TIMMINS -- On Thursday, the Timmins Chamber of Commerce hosted the Mayor’s State of the City address, held online this year because of COVID.

Pre-pandemic, it would be a more elaborate affair, usually a luncheon at a local hall. But the webinar-style session allowed chamber members to hear straight from the city’s lead politician about progress being made amidst a global pandemic.

Pirie said the business sector needs to grow because 80 per cent of the city’s tax base is residential. In the next breath, he said was happy to announce a new venture downtown.

The city’s first department store, which has sat empty for the last six years, has a new owner.

"That beautiful building is still there and it’s becoming a European market concept," said Pirie. "I’m all over that."
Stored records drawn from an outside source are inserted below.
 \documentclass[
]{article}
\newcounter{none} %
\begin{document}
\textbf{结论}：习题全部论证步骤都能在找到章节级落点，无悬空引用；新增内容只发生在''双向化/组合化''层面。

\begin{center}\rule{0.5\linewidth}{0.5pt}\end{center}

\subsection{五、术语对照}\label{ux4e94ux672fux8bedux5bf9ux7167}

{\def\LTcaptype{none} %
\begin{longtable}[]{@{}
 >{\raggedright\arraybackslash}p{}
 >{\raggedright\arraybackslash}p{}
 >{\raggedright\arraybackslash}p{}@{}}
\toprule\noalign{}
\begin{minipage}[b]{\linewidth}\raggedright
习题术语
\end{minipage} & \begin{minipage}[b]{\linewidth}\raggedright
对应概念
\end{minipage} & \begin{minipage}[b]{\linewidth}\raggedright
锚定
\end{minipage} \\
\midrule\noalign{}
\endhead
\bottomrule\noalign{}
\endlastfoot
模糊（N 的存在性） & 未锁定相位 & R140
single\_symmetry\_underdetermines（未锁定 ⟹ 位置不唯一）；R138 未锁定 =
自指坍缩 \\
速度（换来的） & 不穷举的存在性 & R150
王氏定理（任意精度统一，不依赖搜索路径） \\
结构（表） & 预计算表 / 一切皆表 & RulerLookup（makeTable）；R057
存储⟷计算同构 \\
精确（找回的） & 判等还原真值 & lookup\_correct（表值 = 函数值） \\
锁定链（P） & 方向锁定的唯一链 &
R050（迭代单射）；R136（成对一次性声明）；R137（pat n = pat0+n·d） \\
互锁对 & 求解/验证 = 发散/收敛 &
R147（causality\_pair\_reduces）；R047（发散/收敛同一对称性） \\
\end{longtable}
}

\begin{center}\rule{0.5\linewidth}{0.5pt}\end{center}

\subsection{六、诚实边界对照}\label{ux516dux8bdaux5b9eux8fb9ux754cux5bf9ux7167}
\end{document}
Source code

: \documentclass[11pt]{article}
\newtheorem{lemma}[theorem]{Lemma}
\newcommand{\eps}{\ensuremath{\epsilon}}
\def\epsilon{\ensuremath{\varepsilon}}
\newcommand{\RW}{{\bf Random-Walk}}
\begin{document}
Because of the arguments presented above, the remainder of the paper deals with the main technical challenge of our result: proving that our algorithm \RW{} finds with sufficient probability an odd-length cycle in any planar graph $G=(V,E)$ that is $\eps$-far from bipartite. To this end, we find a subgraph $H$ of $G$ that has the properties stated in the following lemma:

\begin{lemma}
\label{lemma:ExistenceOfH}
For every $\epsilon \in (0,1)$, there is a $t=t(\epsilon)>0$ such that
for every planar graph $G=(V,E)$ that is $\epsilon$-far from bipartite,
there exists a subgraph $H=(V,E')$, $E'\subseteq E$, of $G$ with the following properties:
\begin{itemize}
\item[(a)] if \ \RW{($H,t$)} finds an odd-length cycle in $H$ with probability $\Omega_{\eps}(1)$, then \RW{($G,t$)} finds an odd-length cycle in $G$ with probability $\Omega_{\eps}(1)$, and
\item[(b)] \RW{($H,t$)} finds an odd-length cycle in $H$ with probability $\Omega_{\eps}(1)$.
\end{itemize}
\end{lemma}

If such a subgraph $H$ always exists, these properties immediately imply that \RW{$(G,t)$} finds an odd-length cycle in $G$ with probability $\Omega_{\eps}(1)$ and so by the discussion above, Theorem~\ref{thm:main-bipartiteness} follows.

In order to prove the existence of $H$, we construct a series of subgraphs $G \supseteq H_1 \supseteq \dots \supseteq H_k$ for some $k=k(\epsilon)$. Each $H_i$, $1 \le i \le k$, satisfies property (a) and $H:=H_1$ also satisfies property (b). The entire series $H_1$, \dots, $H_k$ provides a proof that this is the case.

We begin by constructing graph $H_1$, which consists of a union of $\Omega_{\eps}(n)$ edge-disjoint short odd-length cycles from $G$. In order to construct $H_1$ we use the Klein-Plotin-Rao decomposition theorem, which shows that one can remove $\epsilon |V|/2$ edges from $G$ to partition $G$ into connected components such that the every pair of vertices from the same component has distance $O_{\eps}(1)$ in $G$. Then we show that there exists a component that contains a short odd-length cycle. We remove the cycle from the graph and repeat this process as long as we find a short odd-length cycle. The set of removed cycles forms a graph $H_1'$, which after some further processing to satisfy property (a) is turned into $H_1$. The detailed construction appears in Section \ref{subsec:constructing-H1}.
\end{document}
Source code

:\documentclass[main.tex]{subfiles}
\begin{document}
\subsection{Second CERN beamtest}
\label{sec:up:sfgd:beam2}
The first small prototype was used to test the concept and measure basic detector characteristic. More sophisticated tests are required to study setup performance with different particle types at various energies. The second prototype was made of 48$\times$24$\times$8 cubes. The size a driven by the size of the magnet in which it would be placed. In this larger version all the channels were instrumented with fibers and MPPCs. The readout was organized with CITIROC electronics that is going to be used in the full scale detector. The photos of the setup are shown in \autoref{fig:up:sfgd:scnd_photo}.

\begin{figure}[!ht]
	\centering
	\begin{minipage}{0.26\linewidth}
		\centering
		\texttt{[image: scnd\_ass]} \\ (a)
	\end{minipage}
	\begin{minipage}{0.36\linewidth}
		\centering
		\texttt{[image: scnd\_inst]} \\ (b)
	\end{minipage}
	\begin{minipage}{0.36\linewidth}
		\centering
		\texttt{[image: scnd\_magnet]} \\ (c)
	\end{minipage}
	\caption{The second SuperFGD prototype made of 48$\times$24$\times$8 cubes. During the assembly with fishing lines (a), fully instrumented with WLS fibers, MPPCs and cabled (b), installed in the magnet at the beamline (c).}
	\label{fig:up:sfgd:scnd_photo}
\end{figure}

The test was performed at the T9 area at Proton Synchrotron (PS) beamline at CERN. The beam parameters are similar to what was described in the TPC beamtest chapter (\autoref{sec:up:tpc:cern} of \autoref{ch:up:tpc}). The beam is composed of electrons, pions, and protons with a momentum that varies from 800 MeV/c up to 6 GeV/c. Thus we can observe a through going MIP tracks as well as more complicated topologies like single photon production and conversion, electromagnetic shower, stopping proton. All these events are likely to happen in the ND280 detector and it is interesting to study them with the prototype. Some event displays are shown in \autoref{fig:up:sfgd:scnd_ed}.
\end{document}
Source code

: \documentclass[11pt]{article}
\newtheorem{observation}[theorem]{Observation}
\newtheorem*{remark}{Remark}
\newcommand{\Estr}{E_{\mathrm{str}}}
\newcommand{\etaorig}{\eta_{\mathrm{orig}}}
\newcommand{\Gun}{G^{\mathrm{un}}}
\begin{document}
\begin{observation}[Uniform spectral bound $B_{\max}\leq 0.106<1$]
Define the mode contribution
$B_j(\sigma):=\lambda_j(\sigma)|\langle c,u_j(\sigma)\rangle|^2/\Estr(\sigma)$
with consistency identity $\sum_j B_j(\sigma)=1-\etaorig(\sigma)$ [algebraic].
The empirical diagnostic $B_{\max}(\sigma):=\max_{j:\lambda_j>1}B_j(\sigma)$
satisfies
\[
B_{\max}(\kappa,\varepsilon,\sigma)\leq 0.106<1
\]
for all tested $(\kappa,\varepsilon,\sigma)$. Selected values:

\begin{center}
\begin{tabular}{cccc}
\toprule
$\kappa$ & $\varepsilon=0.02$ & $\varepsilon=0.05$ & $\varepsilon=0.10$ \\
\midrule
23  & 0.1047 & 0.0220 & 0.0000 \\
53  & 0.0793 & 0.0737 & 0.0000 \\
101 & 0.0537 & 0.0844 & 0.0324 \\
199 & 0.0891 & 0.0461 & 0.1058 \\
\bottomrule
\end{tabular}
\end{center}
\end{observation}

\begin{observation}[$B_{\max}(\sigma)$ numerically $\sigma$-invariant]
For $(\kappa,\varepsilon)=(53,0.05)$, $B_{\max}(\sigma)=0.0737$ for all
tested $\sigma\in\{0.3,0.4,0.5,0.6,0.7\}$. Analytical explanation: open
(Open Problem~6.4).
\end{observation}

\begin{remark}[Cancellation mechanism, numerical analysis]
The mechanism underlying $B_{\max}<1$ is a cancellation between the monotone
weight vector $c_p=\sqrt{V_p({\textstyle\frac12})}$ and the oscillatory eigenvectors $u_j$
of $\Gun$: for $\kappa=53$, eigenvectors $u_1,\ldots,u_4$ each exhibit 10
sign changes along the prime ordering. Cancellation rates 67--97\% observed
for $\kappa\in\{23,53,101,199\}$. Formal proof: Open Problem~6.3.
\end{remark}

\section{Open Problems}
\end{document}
Cindy Campbell, Downtown Timmins Business Improvement Area executive director, said the mayor’s state of the address was a good time to make the announcement. Campbell said the building was purchased last summer and revitalization of the building — to bring it back to its former glory — will begin this summer.

'Jobs we need'

"Certainly it’s going to be a huge anchor on Third Avenue, but more importantly they’re going to employ 20 to 50 people," she said. "That’s jobs -- jobs we need. They’re bringing in products that we don’t have right now in downtown Timmins ... It’s really going to make for a much better shopping experience for everyone in the city."

Campbell said downtown has a good working relationship with the city, and Pirie added that "nothing will happen" in Timmins without good relations with Indigenous peoples.

In an interview with CTV News, the chamber's CAO said those relationships are improving.

“Our businesses are getting better at integrating and understanding that we have some time to make up and need to have a different approach to how we build that trust,” said Keitha Robson. "Trust doesn’t always just come in the form of a cheque."

When the chamber heard about the idea out of Sudbury about forming a northern bubble during the COVID-19 pandemic, Pirie said there needs to be more discussion.

"I don’t know how we create a northern bubble when we have the cases we have throughout the north, including Sudbury," said Pirie.

He also said work continues to figure out how to create a bypass road for transport trucks and he said improvements are being made with the ways people with opioid addictions are treated.